The Obama administration moved quickly to signal that it expects the top job at the World Bank to stay in American hands, as it has been since the institution was created after the Second World War. That expectation was widely criticized in emerging markets, where officials declared the time has come to choose the leader of the World Bank on merit, not nationality.
“It is not so much the identity of Mr. Zoellick’s replacement that concerns us, but rather the process in which his successor is selected,” Philippines Finance Secretary Cesar Purisima said, according to a report by Reuters. “We are confident given the increasing importance of emerging markets in the global economy [that]outdated practices of the past will be revisited.”
In Ottawa, Finance Minister Jim Flaherty issued a statement Thursday commending Mr. Zoellick for “steady leadership” and said the next World Bank chief should be selected in an “open, transparent and merit-based” manner.
Within hours of Mr. Zoellick’s announcement on Wednesday that he would quit when his term ends in June, Treasury Secretary Timothy Geithner said the U.S. soon would nominate a successor.
White House reporters, citing unnamed sources, circulated Secretary of State Hillary Clinton and Lawrence Summers, the Harvard University professor who led President Barack Obama’s National Economic Council, as leading candidates.

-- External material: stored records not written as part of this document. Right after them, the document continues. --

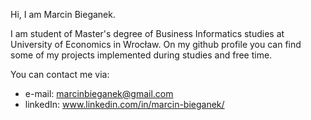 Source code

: Hi, I am Marcin Bieganek.

I am student of Master's degree of Business Informatics studies at University of Economics in Wrocław.
On my github profile you can find some of my projects implemented during studies and free time.

You can contact me via:
* e-mail: marcinbieganek@gmail.com
* linkedIn: www.linkedin.com/in/marcin-bieganek/

<!---
MarcinBieganek/MarcinBieganek is a ✨ special ✨ repository because its `README.md` (this file) appears on your GitHub profile.
You can click the Preview link to take a look at your changes.
--->
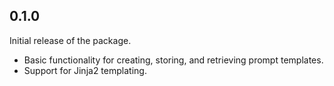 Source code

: ## 0.1.0

Initial release of the package.
- Basic functionality for creating, storing, and retrieving prompt templates.
- Support for Jinja2 templating.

Technically, the decision will be made by the World Bank’s 13-member executive board. But for observers of the Bank, the U.S.’s rush to get out ahead of the competition was an unwelcome reminder of last year’s successful effort by European countries to retain their hold on the leadership of the International Monetary Fund.
The U.S. historically has backed a European to head the IMF in a gentleman’s agreement that has been repaid with European support for the White House’s choice to lead the World Bank.
Within days of Dominique Strauss-Kahn’s resignation as IMF managing director last spring, European officials used their institutional ties to quickly nominate Christine Lagarde, the popular French finance minister.
“We are going through the same kabuki we go through every time,” said Moises Naim, a senior associate at the Carnegie Endowment for International Peace in Washington. With an election in November, “the political incentives for Mr. Obama to do the right thing aren’t there and the power of the others to veto the U.S. choice is not there,” Mr. Naim said.
However, emerging market countries in the past have been as much a part of this theatre as the U.S. and Europe. Ms. Lagarde’s ascent to IMF chief showed the only thing that united such countries as China, Brazil and India was their status as upstarts, as they failed to coalesce around a candidate of their own.
That appears likely to happen again.
A spokesman for China’s foreign ministry said the next World Bank president should be chosen “on the principles of openness, competitiveness and merit,” which is all Beijing had to say during Ms. Lagarde’s campaign. Mexico’s central bank Governor Agustin Carstens, who ran against Ms. Lagarde for the IMF post, called for an open and merit-based process, but said he would not run. Brazil’s Finance Minister, Guido Mantega, said the World Bank job shouldn’t be linked to nationality, but conceded an American likely would get it.
The U.S. controls about 16 per cent of the voting shares at the World Bank, more than the combined total of China, India and Brazil. However, collectively, developing nations hold more votes than the U.S. and Europe. So hypothetically, a candidate with broad support among poorer nations could mount a serious challenge to the White House’s choice.
“If they allow this to go through this time, the IMF and World Bank will perpetually be in U.S. hands,” said Bessma Momani, a senior fellow at the Centre for International Governance Innovation in Waterloo, Ont. “Developing countries can block this … It would be hard, but it can be done if they care.”